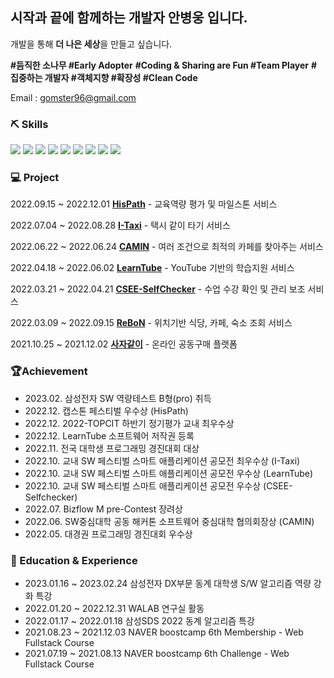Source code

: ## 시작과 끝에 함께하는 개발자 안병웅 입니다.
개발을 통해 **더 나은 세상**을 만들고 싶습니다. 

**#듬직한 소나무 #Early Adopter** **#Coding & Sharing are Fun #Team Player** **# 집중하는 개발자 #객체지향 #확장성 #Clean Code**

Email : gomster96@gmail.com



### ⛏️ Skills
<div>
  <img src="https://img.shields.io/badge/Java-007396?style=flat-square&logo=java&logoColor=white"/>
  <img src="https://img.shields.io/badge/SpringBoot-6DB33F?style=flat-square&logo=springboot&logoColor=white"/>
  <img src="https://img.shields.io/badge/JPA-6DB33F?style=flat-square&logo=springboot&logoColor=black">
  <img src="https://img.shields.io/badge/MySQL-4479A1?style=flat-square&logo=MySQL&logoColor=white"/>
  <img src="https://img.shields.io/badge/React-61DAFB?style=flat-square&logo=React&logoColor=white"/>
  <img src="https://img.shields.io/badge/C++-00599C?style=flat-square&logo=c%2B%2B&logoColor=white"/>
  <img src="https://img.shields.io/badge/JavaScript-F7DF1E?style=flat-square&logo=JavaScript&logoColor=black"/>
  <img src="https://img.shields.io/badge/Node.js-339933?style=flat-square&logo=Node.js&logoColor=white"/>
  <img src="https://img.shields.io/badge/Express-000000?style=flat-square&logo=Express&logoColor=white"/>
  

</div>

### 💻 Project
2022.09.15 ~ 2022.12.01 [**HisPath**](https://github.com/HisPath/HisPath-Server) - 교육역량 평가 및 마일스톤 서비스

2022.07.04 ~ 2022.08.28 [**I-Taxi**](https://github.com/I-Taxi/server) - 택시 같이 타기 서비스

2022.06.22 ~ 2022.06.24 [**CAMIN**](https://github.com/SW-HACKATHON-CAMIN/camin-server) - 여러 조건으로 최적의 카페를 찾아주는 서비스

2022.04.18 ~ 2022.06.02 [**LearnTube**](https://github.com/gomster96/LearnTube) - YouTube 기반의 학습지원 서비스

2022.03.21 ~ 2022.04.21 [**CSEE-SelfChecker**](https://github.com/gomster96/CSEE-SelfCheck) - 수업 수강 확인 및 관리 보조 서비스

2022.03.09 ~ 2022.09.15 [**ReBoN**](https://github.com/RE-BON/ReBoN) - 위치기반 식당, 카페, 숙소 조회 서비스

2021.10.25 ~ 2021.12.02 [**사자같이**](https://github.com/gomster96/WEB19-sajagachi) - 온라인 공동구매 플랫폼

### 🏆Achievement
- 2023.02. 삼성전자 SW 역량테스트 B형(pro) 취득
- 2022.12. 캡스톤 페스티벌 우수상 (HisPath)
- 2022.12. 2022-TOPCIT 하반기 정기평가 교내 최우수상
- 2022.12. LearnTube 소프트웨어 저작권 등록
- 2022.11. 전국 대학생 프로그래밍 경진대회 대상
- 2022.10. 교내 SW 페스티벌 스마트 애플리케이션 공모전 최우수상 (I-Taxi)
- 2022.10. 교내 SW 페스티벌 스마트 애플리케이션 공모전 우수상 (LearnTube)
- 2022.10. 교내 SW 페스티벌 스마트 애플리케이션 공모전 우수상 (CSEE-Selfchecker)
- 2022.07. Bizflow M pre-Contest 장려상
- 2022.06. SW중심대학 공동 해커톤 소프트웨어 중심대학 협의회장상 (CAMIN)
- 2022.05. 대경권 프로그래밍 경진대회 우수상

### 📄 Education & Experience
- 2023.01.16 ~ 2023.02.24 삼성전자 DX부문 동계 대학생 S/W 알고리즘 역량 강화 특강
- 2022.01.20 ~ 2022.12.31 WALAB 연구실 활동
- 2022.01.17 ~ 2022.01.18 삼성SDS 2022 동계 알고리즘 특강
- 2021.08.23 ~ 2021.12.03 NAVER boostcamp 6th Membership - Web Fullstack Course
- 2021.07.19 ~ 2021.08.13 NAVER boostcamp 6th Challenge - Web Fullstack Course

★ ★ ★ ★

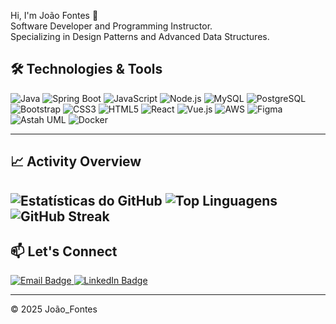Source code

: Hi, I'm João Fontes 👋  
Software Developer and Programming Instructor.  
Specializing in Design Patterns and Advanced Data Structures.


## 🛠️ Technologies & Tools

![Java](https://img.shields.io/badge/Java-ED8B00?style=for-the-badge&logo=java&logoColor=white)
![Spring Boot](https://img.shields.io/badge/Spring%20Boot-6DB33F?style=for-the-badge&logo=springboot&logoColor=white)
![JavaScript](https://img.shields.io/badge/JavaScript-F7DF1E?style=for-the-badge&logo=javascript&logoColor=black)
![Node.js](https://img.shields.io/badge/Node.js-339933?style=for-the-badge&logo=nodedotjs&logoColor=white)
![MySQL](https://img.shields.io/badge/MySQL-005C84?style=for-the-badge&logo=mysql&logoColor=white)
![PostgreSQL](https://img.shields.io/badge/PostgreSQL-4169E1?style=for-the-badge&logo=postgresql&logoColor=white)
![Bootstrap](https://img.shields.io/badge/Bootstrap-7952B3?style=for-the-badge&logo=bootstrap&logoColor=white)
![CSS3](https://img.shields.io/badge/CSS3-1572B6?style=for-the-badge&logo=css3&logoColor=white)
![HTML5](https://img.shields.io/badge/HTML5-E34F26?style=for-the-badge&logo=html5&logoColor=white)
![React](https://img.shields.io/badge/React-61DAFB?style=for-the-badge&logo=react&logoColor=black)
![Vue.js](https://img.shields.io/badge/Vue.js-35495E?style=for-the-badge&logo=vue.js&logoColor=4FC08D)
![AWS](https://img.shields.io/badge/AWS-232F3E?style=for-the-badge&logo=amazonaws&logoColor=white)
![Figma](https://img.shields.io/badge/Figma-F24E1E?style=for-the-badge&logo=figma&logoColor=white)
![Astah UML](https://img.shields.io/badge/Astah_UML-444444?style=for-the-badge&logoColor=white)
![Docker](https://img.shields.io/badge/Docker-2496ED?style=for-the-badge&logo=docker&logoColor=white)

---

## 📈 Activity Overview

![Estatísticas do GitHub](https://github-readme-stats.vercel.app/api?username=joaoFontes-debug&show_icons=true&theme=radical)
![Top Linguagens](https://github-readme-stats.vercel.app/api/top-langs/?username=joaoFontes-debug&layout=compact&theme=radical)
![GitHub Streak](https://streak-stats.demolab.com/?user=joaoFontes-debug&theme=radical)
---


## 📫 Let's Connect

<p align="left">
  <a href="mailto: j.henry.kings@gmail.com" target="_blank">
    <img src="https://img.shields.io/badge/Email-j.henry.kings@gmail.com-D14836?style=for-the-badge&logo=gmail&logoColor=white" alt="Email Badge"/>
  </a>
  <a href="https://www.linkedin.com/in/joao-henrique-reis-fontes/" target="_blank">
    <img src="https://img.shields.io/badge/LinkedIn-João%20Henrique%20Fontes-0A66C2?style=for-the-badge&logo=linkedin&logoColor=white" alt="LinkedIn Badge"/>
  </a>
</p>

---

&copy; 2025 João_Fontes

★ ★ ★ ★

From the data above, copy every line where "경진대회" appears.

- 2022.11. 전국 대학생 프로그래밍 경진대회 대상
- 2022.05. 대경권 프로그래밍 경진대회 우수상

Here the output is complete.